I like this one.
Okay, it’s got all the problems you can expect from a cheap Italian SF film. And all the problems you expect from a cheap Italian Sword and Sandal epic. A big strong guy fights everyone in sight. It’s badly dubbed. It’s a tad bit slow. And pretentious.
But there’s just something about it that makes up for all that.
For starters, there is the incredible look of the film. This is supposed to be 20,000 years ago, in a lost Atlantean city, so naturally, it looks like the city in Things to Come, complete with giant telescope. Only, as it was all designed by Mario Bava’s protégé, Giorgio Giovannini, it doesn’t come in pure white. Instead there is a riot of color about the place — particularly if you can find one of the Italian language prints of the film, which aren’t as badly faded. With all that color, it’s no great surprise to find a connection to Mario Bava, even if they didn’t use Mario’s signature colorful lighting.
Then there are the wild costumes, with their hints of something perhaps Egyptian, but which, at the same time, could have come just as easily from Flash Gordon’s closet. It all has a distinctly Thirties-modern vibe to it all, and leaves one thinking about some of the classic movie serials of the era, like The Phantom Empire or Undersea Kingdom.
Their armorer obviously worked overtime on this one as well, creating all sorts of bizarre weapons, most of which are ornate and decidedly eccentric, like the metal featherduster thing the hero uses in his duel with the evil Yotar.
And of course, it wouldn’t be an Italian film of the Sixties without some incredibly beautiful women, massive sets, and some totally bonkers sequences (like the unutterably strange ritual dance and mass wedding that takes place about halfway through!). However, as hard as this may be to believe “Gordon Mitchell” is not some Italian actor working under a phony Anglicized name, but was born in Denver, Colorado and starred in a lot of Peplum films. Well, he certainly had the muscles for it. Whether he could act or not probably wasn’t that important.
Plotwise, this one is also appropriately strange, with Yotar trying to create an immortal man out of his son, and who has turned all the common people into mind-numbed robots. All the science gets mixed up with the strange and supernatural language they use for it. Favorite pseudo-scientific ideas, like the Earth shifting on its axis and causing a worldwide calamity (and flood) show up, along with Velikovskian colliding worlds and strange rays capable of doing almost anything you need (except maybe sweep the room. But they’re working on it). The hero, Obro, shows up to to give them a stern talking-to about their misuse of science, although, judging by the catastrophic ending, too late for them to do anything about it. But then, we already knew Atlantis would sink into the sea, so it really isn’t much of a surprise.

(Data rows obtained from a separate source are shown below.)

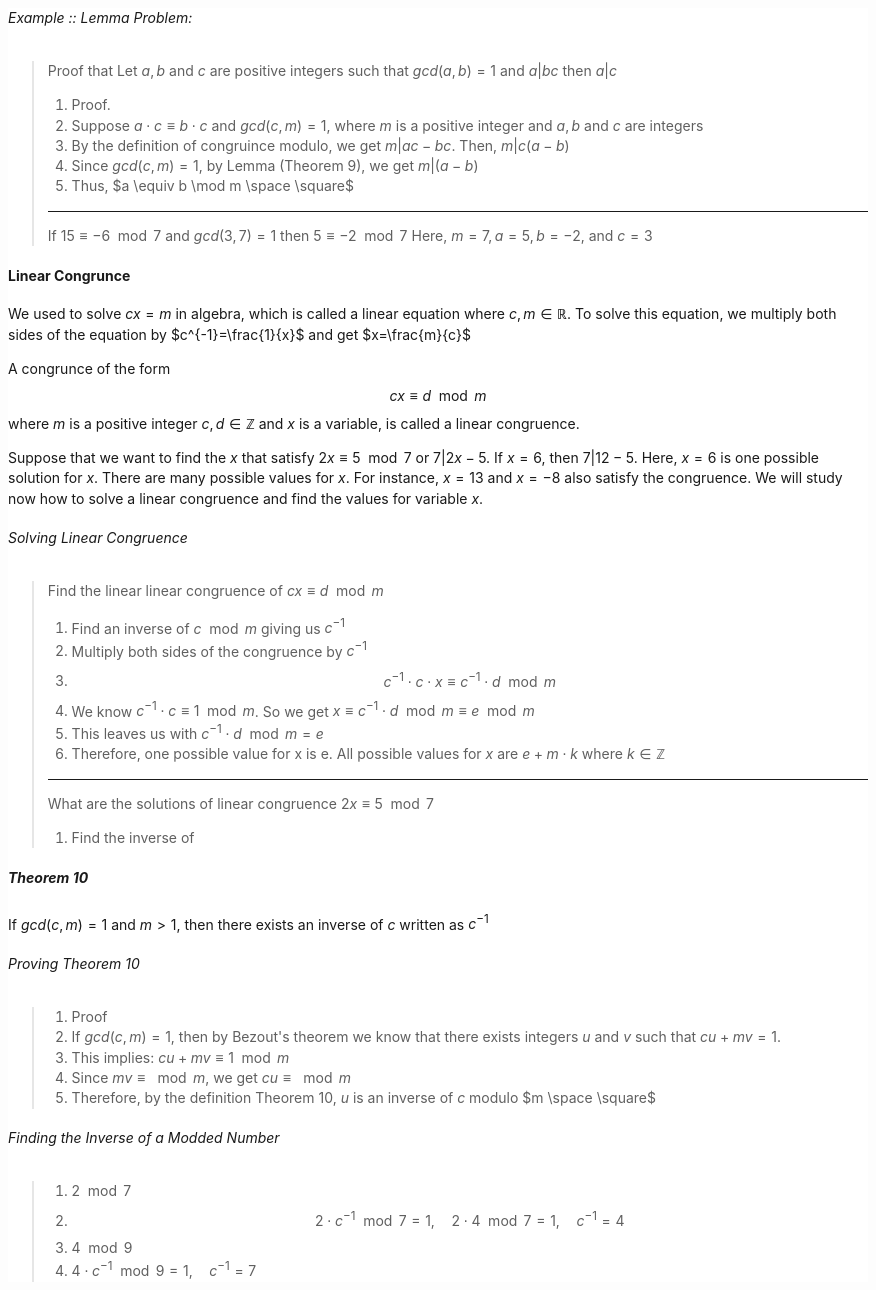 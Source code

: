 ###### Example :: Lemma Problem:
> Proof that Let $a, b$ and $c$ are positive integers such that $gcd(a,b)=1$ and $a|bc$ then $a|c$
> 1. Proof. 
> 2. Suppose $a \cdot c \equiv b \cdot c$ and $gcd(c,m)=1$, where $m$ is a positive integer and $a,b$ and $c$ are integers
> 3. By the definition of congruince modulo, we get $m|ac-bc$. Then, $m|c(a-b)$ 
> 4. Since $gcd(c,m)=1$, by Lemma (Theorem 9), we get $m|(a-b)$
> 5. Thus, $a \equiv b \mod m \space \square$ 
> ----
> If $15 \equiv -6 \mod 7$ and $gcd(3,7)=1$ then $5 \equiv -2 \mod 7$
> Here, $m=7, a=5,b=-2,$ and $c=3$ 

#### Linear Congrunce 
We used to solve $cx=m$ in algebra, which is called a linear equation where $c,m \in \mathbb{R}$. To solve this equation, we multiply both sides of the equation by $c^{-1}=\frac{1}{x}$ and get $x=\frac{m}{c}$

A congrunce of the form
$$cx \equiv d \mod m$$
where $m$ is a positive integer $c,d\in \mathbb{Z}$ and $x$ is a variable, is called a linear congruence.

Suppose that we want to find the $x$ that satisfy $2x \equiv 5 \mod 7$ or $7|2x-5$. 
If $x=6$, then $7|12-5$. Here, $x=6$ is one possible solution for $x$. There are many possible values for $x$. For instance, $x=13$ and $x=-8$ also satisfy the congruence. We will study now how to solve a linear congruence and find the values for variable $x$. 

###### Solving Linear Congruence
> Find the linear linear congruence of $cx \equiv d \mod m$
> 1. Find an inverse of $c \mod m$ giving us $c^{-1}$
> 2. Multiply both sides of the congruence by $c^{-1}$
> 	1.  $$c^{-1}\cdot c \cdot x \equiv c^{-1} \cdot d \mod m$$
> 3. We know $c^{-1} \cdot c \equiv 1 \mod m$. So we get $x \equiv c^{-1} \cdot d \mod m \equiv e \mod m$
> 	1. This leaves us with $c^{-1} \cdot d \mod m = e$
> 4. Therefore, one possible value for x is e. All possible values for $x$ are $e+m\cdot k$ where $k \in \mathbb{Z}$
> ----
> What are the solutions of linear congruence $2x \equiv 5 \mod 7$
> 1. Find the inverse of 

##### Theorem 10
If $gcd(c,m)=1$ and $m>1$, then there exists an inverse of $c$ written as $c^{-1}$

###### Proving Theorem 10
> 1. Proof
> 2. If $gcd(c,m)=1$, then by Bezout's theorem we know that there exists integers $u$ and $v$ such that $cu + mv=1$. 
> 3. This implies: $cu + mv \equiv 1 \mod m$
> 4. Since $mv \equiv \mod m$, we get $cu \equiv \mod m$
> 5. Therefore, by the definition Theorem 10, $u$ is an inverse of $c$ modulo $m \space \square$  

###### Finding the Inverse of a Modded Number
> 1. $2 \mod 7$
> 	1. $$2 \cdot c^{-1} \mod 7 = 1, \quad 2 \cdot 4 \mod 7 = 1, \quad c^{-1} = 4$$
> 2. $4 \mod 9$
> 	1. $4 \cdot c^{-1} \mod 9 = 1, \quad c^{-1}=7$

While the score starts out blaring away as is expected of a Peplum film, for much of the superscience scenes, it manages to sound very much like the “electronic tonalities” of Forbidden Planet and other films of the age, although, if you listen closely, they achieve this with percussion instruments.
In fact, the only thing that seems to be missing is that giant. True, Obro fights a really big guy (with heavily built up shoes or stilts, if you look closely) and he hides out in the “Giant’s Cave”. But the giant is there all right: when he leaves the cave at night, he uses a door hidden by one of the giant toes of a statue in the main square. It appears to be a statue of Atlas, holding the world — except that it only has one eye (and what are apparently Minion glasses). Or in other words, the giant is just too big for most viewers to see.
You don’t watch this sort of film for great drama, masterful acting or the elegance of its script. You watch it for a few, brief moments of fun, along with some popcorn and maybe a few friends. It’s totally absurd, but that’s what’s best about it.
So just shut your brain off and enjoy.
And watch out for that featherduster!